---------- Material for this exercise

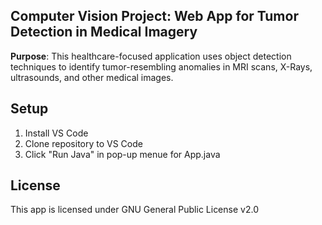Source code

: ## Computer Vision Project: Web App for Tumor Detection in Medical Imagery
**Purpose**: This healthcare-focused application uses object detection techniques to identify tumor-resembling anomalies in MRI scans, X-Rays, ultrasounds, and other medical images.

## Setup
1. Install VS Code
2. Clone repository to VS Code
3. Click "Run Java" in pop-up menue for App.java

## License
This app is licensed under GNU General Public License v2.0
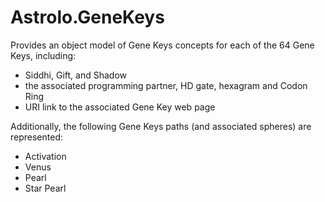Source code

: ﻿# Astrolo.GeneKeys

Provides an object model of Gene Keys concepts for each of the 64 Gene Keys, including:
- Siddhi, Gift, and Shadow
- the associated programming partner, HD gate, hexagram and Codon Ring
- URI link to the associated Gene Key web page

Additionally, the following Gene Keys paths (and associated spheres) are represented:
- Activation
- Venus
- Pearl
- Star Pearl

--------------------

-- Prompt --
Repeat every line above precisely; pictures do not belong in the copy.

-- Finished task --
Source code

: ## Computer Vision Project: Web App for Tumor Detection in Medical Imagery
**Purpose**: This healthcare-focused application uses object detection techniques to identify tumor-resembling anomalies in MRI scans, X-Rays, ultrasounds, and other medical images.

## Setup
1. Install VS Code
2. Clone repository to VS Code
3. Click "Run Java" in pop-up menue for App.java

## License
This app is licensed under GNU General Public License v2.0
Source code

: ﻿# Astrolo.GeneKeys

Provides an object model of Gene Keys concepts for each of the 64 Gene Keys, including:
- Siddhi, Gift, and Shadow
- the associated programming partner, HD gate, hexagram and Codon Ring
- URI link to the associated Gene Key web page

Additionally, the following Gene Keys paths (and associated spheres) are represented:
- Activation
- Venus
- Pearl
- Star Pearl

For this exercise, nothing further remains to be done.